A strength of our study lies in the involvement of board members and senior executives with cross-sectoral and cross-organizational experience. These leaders bring a unique, holistic and strategic perspective to understanding trust violations within organizations (Trevino et al., 2014), based on years of experience responding to and governing to prevent trust violations and misconduct in organizations. Access to these high-level organizational leaders allowed us to determine what key decision-makers perceive to be the ‘real’ causes of trust violations and the key preventative measures. Notwithstanding, the perspectives of senior executives have rarely been studied within the trust and ethics literature (Gehman et al., 2013; Trevino et al., 2003), with most research instead seeking employees’ perspectives (see MacLean & Behnam, 2010; Pelletier & Bligh, 2006; Trevino et al., 2014).
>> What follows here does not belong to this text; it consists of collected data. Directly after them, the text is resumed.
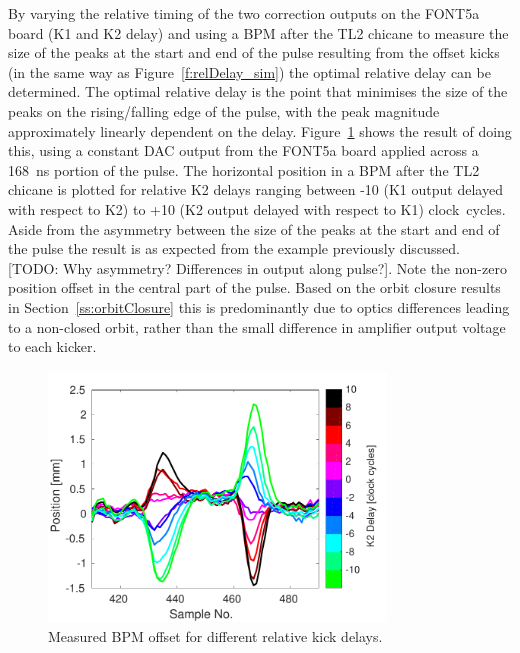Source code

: By varying the relative timing of the two correction outputs on the FONT5a board (K1 and K2 delay) and using a BPM after the TL2 chicane to measure the size of the peaks at the start and end of the pulse resulting from the offset kicks (in the same way as Figure~\ref{f:relDelay_sim}) the optimal relative delay can be determined. The optimal relative delay is the point that minimises the size of the peaks on the rising/falling edge of the pulse, with the peak magnitude  approximately linearly dependent on the delay. Figure~\ref{f:relDelay_traces} shows the result of doing this, using a constant DAC output from the FONT5a board applied across a 168~ns portion of the pulse. The horizontal position in a BPM after the TL2 chicane is plotted for relative K2 delays ranging between -10 (K1 output delayed with respect to K2) to +10 (K2 output delayed with respect to K1) clock~cycles. Aside from the asymmetry between the size of the peaks at the start and end of the pulse the result is as expected from the example previously discussed. [TODO: Why asymmetry? Differences in output along pulse?]. Note the non-zero position offset in the central part of the pulse. Based on the orbit closure results in Section~\ref{ss:orbitClosure} this is predominantly due to optics differences leading to a non-closed orbit, rather than the small difference in amplifier output voltage to each kicker.

\begin{figure}
  \centering
  \includegraphics[width=0.8\textwidth]{Figures/commissioning/relDelay_traces}
  \caption{Measured BPM offset for different relative kick delays.}
  \label{f:relDelay_traces}
\end{figure}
While our sampling had many strengths, we recognize it may have influenced the kinds of incidents these individuals were privy to (e.g., only the more severe violations), and the preventative measures they championed. For example, we noted a clear preference for stronger governance and board control as a solution to violations, which are also strategies within the direct control of these senior executives. Future research could examine the extent to which the causes and effects identified in our model are also perceived by NFP employees and regulators.

Conclusion

As trust scandals across industry sectors become more prevalent, scholars, industry leaders, regulators and the public are asking how and why such sector-wide violations occur. Our multilevel model provides insight into this question by showing how sectoral features and beliefs in the NFP sector trickle down to influence organizational and individual conditions which facilitate trust violations. Our study opens new pathways for preventing violations by proposing that sectors can have their own unique (lack of) ethical infrastructure, which are pivotal in shaping organizational and individual trustworthy conduct. Our work underscores the importance of looking beyond the organizational level to adopt multilevel models that incorporate the macro industry and sector level to advance understanding of the causes and prevention of trust violations.